- Data extracts:

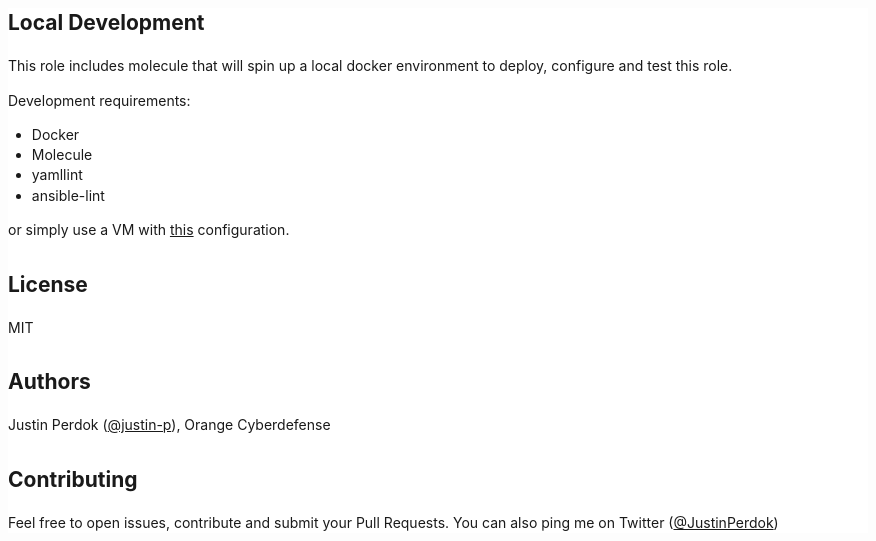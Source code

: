 ## Local Development

This role includes molecule that will spin up a local docker environment to deploy, configure and test this role.

Development requirements:

- Docker
- Molecule
- yamllint
- ansible-lint

or simply use a VM with [this](https://github.com/justin-p/ansible-terraform-workstation) configuration.

## License

MIT

## Authors

Justin Perdok ([@justin-p](https://github.com/justin-p/)), Orange Cyberdefense

## Contributing

Feel free to open issues, contribute and submit your Pull Requests. You can also ping me on Twitter ([@JustinPerdok](https://twitter.com/JustinPerdok))
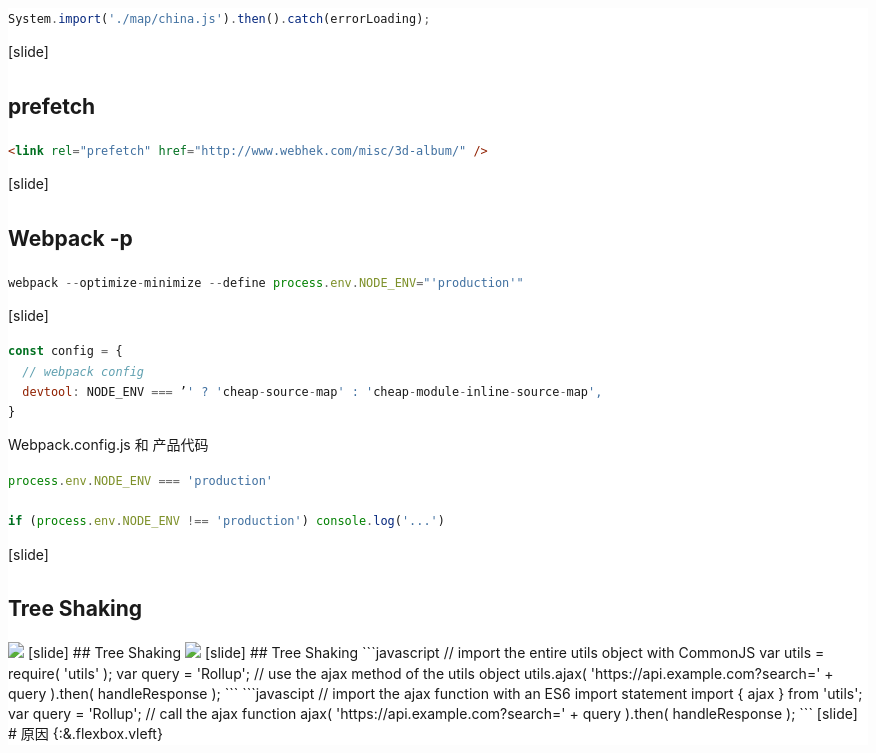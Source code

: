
 ```javascript
System.import('./map/china.js').then().catch(errorLoading);
```
[slide]
## prefetch

```html
<link rel="prefetch" href="http://www.webhek.com/misc/3d-album/" />
```
[slide]
## Webpack -p

```javascript
webpack --optimize-minimize --define process.env.NODE_ENV="'production'"
```
[slide]
```javascript
const config = {
  // webpack config
  devtool: NODE_ENV === ’' ? 'cheap-source-map' : 'cheap-module-inline-source-map',
}
```
Webpack.config.js 和 产品代码
```javascript
process.env.NODE_ENV === 'production'

if (process.env.NODE_ENV !== 'production') console.log('...')
```
[slide]
## Tree Shaking
<image src="http://crowleypoliticalreport.typepad.com/.a/6a0133ed0b30dc970b01b7c87b050d970b-pi">
[slide]
## Tree Shaking
<image src="http://benweizhu.github.io/images/react-production/tree-shake.png">
[slide]
## Tree Shaking
```javascript
// import the entire utils object with CommonJS
var utils = require( 'utils' );
var query = 'Rollup';
// use the ajax method of the utils object
utils.ajax( 'https://api.example.com?search=' + query ).then( handleResponse );
```
```javascipt
// import the ajax function with an ES6 import statement
import { ajax } from 'utils';
var query = 'Rollup';
// call the ajax function
ajax( 'https://api.example.com?search=' + query ).then( handleResponse );
```
[slide]
# 原因  {:&.flexbox.vleft}
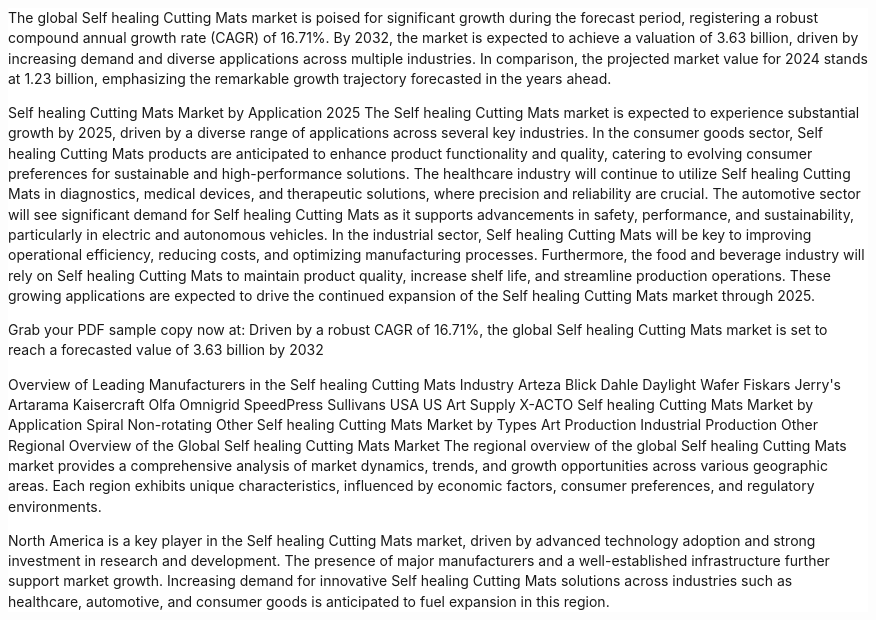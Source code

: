 The global Self healing Cutting Mats market is poised for significant growth during the forecast period, registering a robust compound annual growth rate (CAGR) of 16.71%. By 2032, the market is expected to achieve a valuation of 3.63 billion, driven by increasing demand and diverse applications across multiple industries. In comparison, the projected market value for 2024 stands at 1.23 billion, emphasizing the remarkable growth trajectory forecasted in the years ahead. 

Self healing Cutting Mats Market by Application 2025
The Self healing Cutting Mats market is expected to experience substantial growth by 2025, driven by a diverse range of applications across several key industries. In the consumer goods sector, Self healing Cutting Mats products are anticipated to enhance product functionality and quality, catering to evolving consumer preferences for sustainable and high-performance solutions. The healthcare industry will continue to utilize Self healing Cutting Mats in diagnostics, medical devices, and therapeutic solutions, where precision and reliability are crucial. The automotive sector will see significant demand for Self healing Cutting Mats as it supports advancements in safety, performance, and sustainability, particularly in electric and autonomous vehicles. In the industrial sector, Self healing Cutting Mats will be key to improving operational efficiency, reducing costs, and optimizing manufacturing processes. Furthermore, the food and beverage industry will rely on Self healing Cutting Mats to maintain product quality, increase shelf life, and streamline production operations. These growing applications are expected to drive the continued expansion of the Self healing Cutting Mats market through 2025.

Grab your PDF sample copy now at: Driven by a robust CAGR of 16.71%, the global Self healing Cutting Mats market is set to reach a forecasted value of 3.63 billion by 2032

Overview of Leading Manufacturers in the Self healing Cutting Mats Industry
Arteza
Blick
Dahle
Daylight Wafer
Fiskars
Jerry's Artarama
Kaisercraft
Olfa
Omnigrid
SpeedPress
Sullivans USA
US Art Supply
X-ACTO
Self healing Cutting Mats Market by Application
Spiral
Non-rotating
Other
Self healing Cutting Mats Market by Types
Art Production
Industrial Production
Other
Regional Overview of the Global Self healing Cutting Mats Market
The regional overview of the global Self healing Cutting Mats market provides a comprehensive analysis of market dynamics, trends, and growth opportunities across various geographic areas. Each region exhibits unique characteristics, influenced by economic factors, consumer preferences, and regulatory environments.

North America is a key player in the Self healing Cutting Mats market, driven by advanced technology adoption and strong investment in research and development. The presence of major manufacturers and a well-established infrastructure further support market growth. Increasing demand for innovative Self healing Cutting Mats solutions across industries such as healthcare, automotive, and consumer goods is anticipated to fuel expansion in this region.
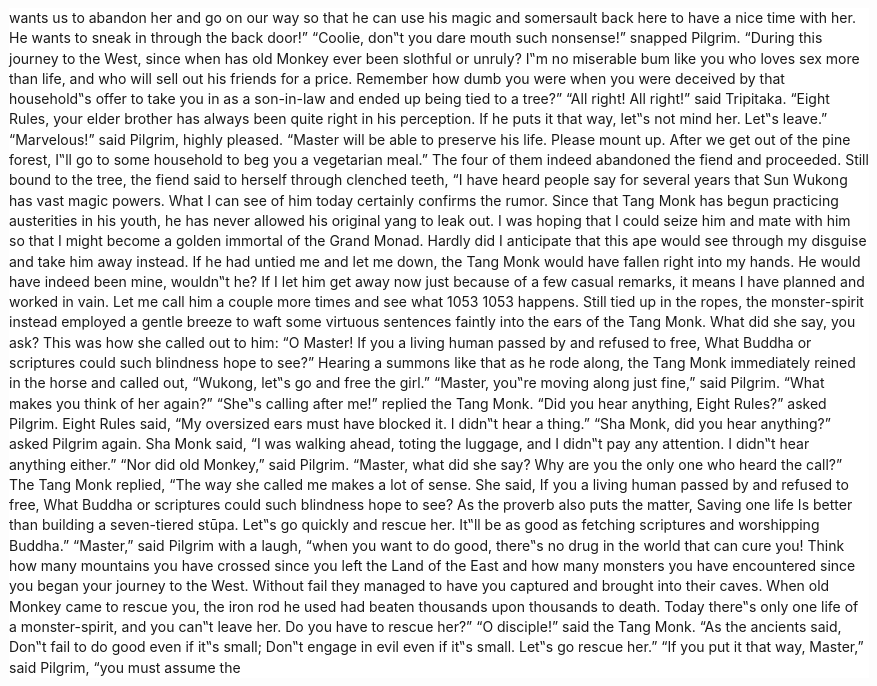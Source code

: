 wants us to abandon her and go on our way so that he can use his magic and somersault
back here to have a nice time with her. He wants to sneak in through the back door!”
“Coolie, don‟t you dare mouth such nonsense!” snapped Pilgrim. “During this
journey to the West, since when has old Monkey ever been slothful or unruly? I‟m no
miserable bum like you who loves sex more than life, and who will sell out his friends
for a price.
Remember how dumb you were when you were deceived by that household‟s
offer to take you in as a son-in-law and ended up being tied to a tree?”
“All right! All right!” said Tripitaka. “Eight Rules, your elder brother has always
been quite right in his perception. If he puts it that way, let‟s not mind her. Let‟s leave.”
“Marvelous!” said Pilgrim, highly pleased. “Master will be able to preserve his
life. Please mount up. After we get out of the pine forest, I‟ll go to some household to
beg you a vegetarian meal.”
The four of them indeed abandoned the fiend and proceeded.
Still bound to the tree, the fiend said to herself through clenched teeth, “I have
heard people say for several years that Sun Wukong has vast magic powers. What I can
see of him today certainly confirms the rumor. Since that Tang Monk has begun
practicing austerities in his youth, he has never allowed his original yang to leak out. I
was hoping that I could seize him and mate with him so that I might become a golden
immortal of the Grand Monad. Hardly did I anticipate that this ape would see through
my disguise and take him away instead. If he had untied me and let me down, the Tang
Monk would have fallen right into my hands. He would have indeed been mine,
wouldn‟t he? If I let him get away now just because of a few casual remarks, it means I
have planned and worked in vain. Let me call him a couple more times and see what
1053
1053
happens. Still tied up in the ropes, the monster-spirit instead employed a gentle breeze
to waft some virtuous sentences faintly into the ears of the Tang Monk. What did she
say, you ask? This was how she called out to him:
“O Master!
If you a living human passed by and refused to free,
What Buddha or scriptures could such blindness hope to see?”
Hearing a summons like that as he rode along, the Tang Monk immediately
reined in the horse and called out, “Wukong, let‟s go and free the girl.”
“Master, you‟re moving along just fine,” said Pilgrim. “What makes you think
of her again?”
“She‟s calling after me!” replied the Tang Monk.
“Did you hear anything, Eight Rules?” asked Pilgrim. Eight Rules said, “My
oversized ears must have blocked it. I didn‟t hear a thing.”
“Sha Monk, did you hear anything?” asked Pilgrim again. Sha Monk said, “I
was walking ahead, toting the luggage, and I didn‟t pay any attention. I didn‟t hear
anything either.”
“Nor did old Monkey,” said Pilgrim. “Master, what did she say? Why are you
the only one who heard the call?”
The Tang Monk replied, “The way she called me makes a lot of sense. She said,
If you a living human passed by and refused to free,
What Buddha or scriptures could such blindness hope to see?
As the proverb also puts the matter,
Saving one life
Is better than building a seven-tiered stūpa.
Let‟s go quickly and rescue her. It‟ll be as good as fetching scriptures and
worshipping Buddha.”
“Master,” said Pilgrim with a laugh, “when you want to do good, there‟s no drug
in the world that can cure you! Think how many mountains you have crossed since you
left the Land of the East and how many monsters you have encountered since you began
your journey to the West. Without fail they managed to have you captured and brought
into their caves. When old Monkey came to rescue you, the iron rod he used had beaten
thousands upon thousands to death. Today there‟s only one life of a monster-spirit, and
you can‟t leave her. Do you have to rescue her?”
“O disciple!” said the Tang Monk. “As the ancients said,
Don‟t fail to do good even if it‟s small;
Don‟t engage in evil even if it‟s small.
Let‟s go rescue her.”
“If you put it that way, Master,” said Pilgrim, “you must assume the
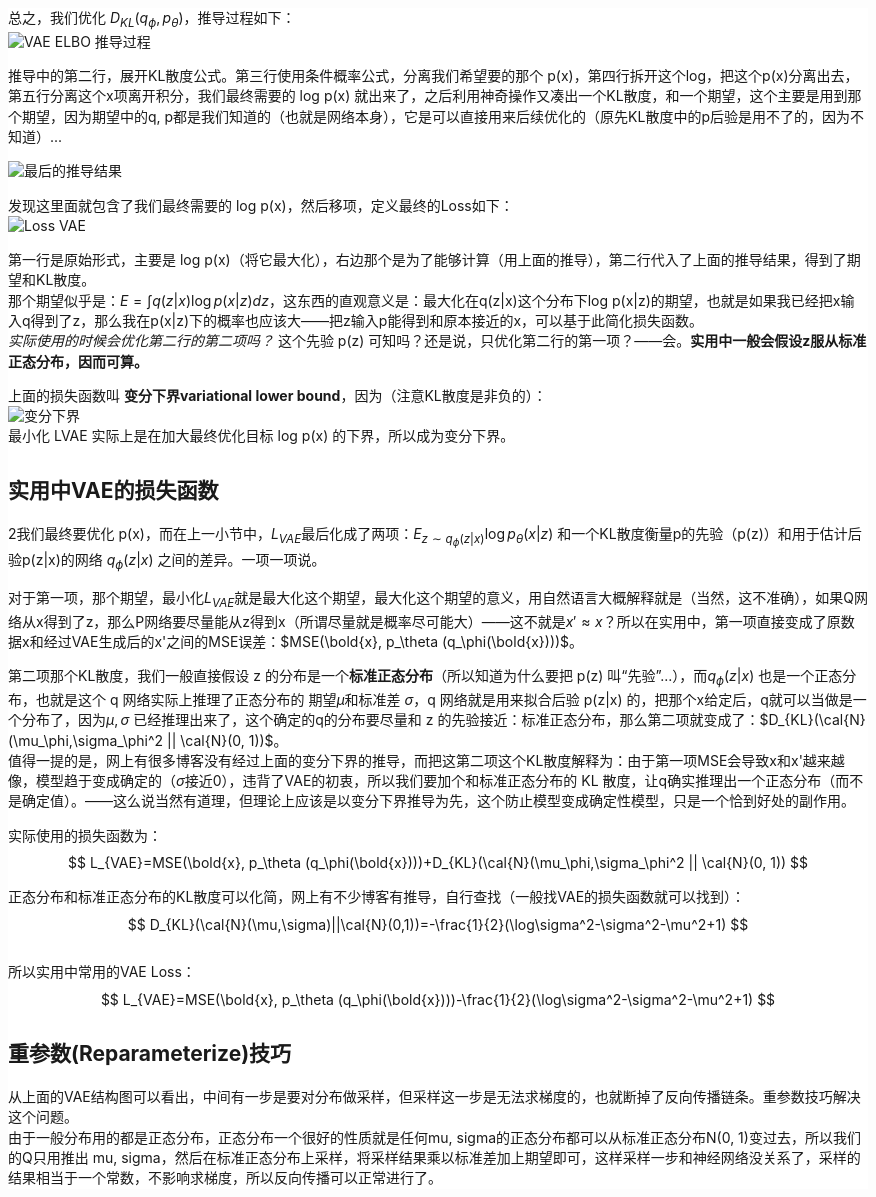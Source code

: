总之，我们优化 $D_{KL}(q_\phi, p_\theta)$，推导过程如下：  
![VAE ELBO 推导过程](https://lijiaheng-picture-host.oss-cn-beijing.aliyuncs.com/notebook-images/20240606233925.png)  
  
推导中的第二行，展开KL散度公式。第三行使用条件概率公式，分离我们希望要的那个 p(x)，第四行拆开这个log，把这个p(x)分离出去，第五行分离这个x项离开积分，我们最终需要的 log p(x) 就出来了，之后利用神奇操作又凑出一个KL散度，和一个期望，这个主要是用到那个期望，因为期望中的q, p都是我们知道的（也就是网络本身），它是可以直接用来后续优化的（原先KL散度中的p后验是用不了的，因为不知道）...  
  
![最后的推导结果](https://lijiaheng-picture-host.oss-cn-beijing.aliyuncs.com/notebook-images/20240606234436.png)  
  
发现这里面就包含了我们最终需要的 log p(x)，然后移项，定义最终的Loss如下：  
![Loss VAE](https://lijiaheng-picture-host.oss-cn-beijing.aliyuncs.com/notebook-images/20240606235622.png)  
  
第一行是原始形式，主要是 log p(x)（将它最大化），右边那个是为了能够计算（用上面的推导），第二行代入了上面的推导结果，得到了期望和KL散度。  
那个期望似乎是：$E=\int q(z|x)\log p(x|z)dz$，这东西的直观意义是：最大化在q(z|x)这个分布下log p(x|z)的期望，也就是如果我已经把x输入q得到了z，那么我在p(x|z)下的概率也应该大——把z输入p能得到和原本接近的x，可以基于此简化损失函数。  
*实际使用的时候会优化第二行的第二项吗？* 这个先验 p(z) 可知吗？还是说，只优化第二行的第一项？——会。**实用中一般会假设z服从标准正态分布，因而可算。**  
  
上面的损失函数叫 **变分下界variational lower bound**，因为（注意KL散度是非负的）：  
![变分下界](https://lijiaheng-picture-host.oss-cn-beijing.aliyuncs.com/notebook-images/20240607000250.png)  
最小化 LVAE 实际上是在加大最终优化目标 log p(x) 的下界，所以成为变分下界。  
  
## 实用中VAE的损失函数  
2我们最终要优化 p(x)，而在上一小节中，$L_{VAE}$最后化成了两项：$E_{z\sim q_\phi (z|x)}\log p_\theta(x|z)$ 和一个KL散度衡量p的先验（p(z)）和用于估计后验p(z|x)的网络 $q_\phi(z|x)$ 之间的差异。一项一项说。  
  
对于第一项，那个期望，最小化$L_{VAE}$就是最大化这个期望，最大化这个期望的意义，用自然语言大概解释就是（当然，这不准确），如果Q网络从x得到了z，那么P网络要尽量能从z得到x（所谓尽量就是概率尽可能大）——这不就是$x'\approx x$？所以在实用中，第一项直接变成了原数据x和经过VAE生成后的x'之间的MSE误差：$MSE(\bold{x}, p_\theta (q_\phi(\bold{x})))$。  
  
第二项那个KL散度，我们一般直接假设 z 的分布是一个**标准正态分布**（所以知道为什么要把 p(z) 叫“先验”...），而$q_\phi(z|x)$ 也是一个正态分布，也就是这个 q 网络实际上推理了正态分布的 期望$\mu$和标准差 $\sigma$，q 网络就是用来拟合后验 p(z|x) 的，把那个x给定后，q就可以当做是一个分布了，因为$\mu, \sigma$ 已经推理出来了，这个确定的q的分布要尽量和 z 的先验接近：标准正态分布，那么第二项就变成了：$D_{KL}(\cal{N}(\mu_\phi,\sigma_\phi^2 || \cal{N}(0, 1))$。  
值得一提的是，网上有很多博客没有经过上面的变分下界的推导，而把这第二项这个KL散度解释为：由于第一项MSE会导致x和x'越来越像，模型趋于变成确定的（$\sigma$接近0），违背了VAE的初衷，所以我们要加个和标准正态分布的 KL 散度，让q确实推理出一个正态分布（而不是确定值）。——这么说当然有道理，但理论上应该是以变分下界推导为先，这个防止模型变成确定性模型，只是一个恰到好处的副作用。  
  
实际使用的损失函数为：  
$$  
L_{VAE}=MSE(\bold{x}, p_\theta (q_\phi(\bold{x})))+D_{KL}(\cal{N}(\mu_\phi,\sigma_\phi^2 || \cal{N}(0, 1))  
$$  
  
正态分布和标准正态分布的KL散度可以化简，网上有不少博客有推导，自行查找（一般找VAE的损失函数就可以找到）：  
$$  
D_{KL}(\cal{N}(\mu,\sigma)||\cal{N}(0,1))=-\frac{1}{2}(\log\sigma^2-\sigma^2-\mu^2+1)  
$$  
所以实用中常用的VAE Loss：  
$$  
L_{VAE}=MSE(\bold{x}, p_\theta (q_\phi(\bold{x})))-\frac{1}{2}(\log\sigma^2-\sigma^2-\mu^2+1)  
$$  
  
## 重参数(Reparameterize)技巧  
从上面的VAE结构图可以看出，中间有一步是要对分布做采样，但采样这一步是无法求梯度的，也就断掉了反向传播链条。重参数技巧解决这个问题。  
由于一般分布用的都是正态分布，正态分布一个很好的性质就是任何mu, sigma的正态分布都可以从标准正态分布N(0, 1)变过去，所以我们的Q只用推出 mu, sigma，然后在标准正态分布上采样，将采样结果乘以标准差加上期望即可，这样采样一步和神经网络没关系了，采样的结果相当于一个常数，不影响求梯度，所以反向传播可以正常进行了。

- Exercise details:
Search the material above for lines containing the string "frac", then pull them out.

- Result of the task:
D_{KL}(\cal{N}(\mu,\sigma)||\cal{N}(0,1))=-\frac{1}{2}(\log\sigma^2-\sigma^2-\mu^2+1)  
L_{VAE}=MSE(\bold{x}, p_\theta (q_\phi(\bold{x})))-\frac{1}{2}(\log\sigma^2-\sigma^2-\mu^2+1)  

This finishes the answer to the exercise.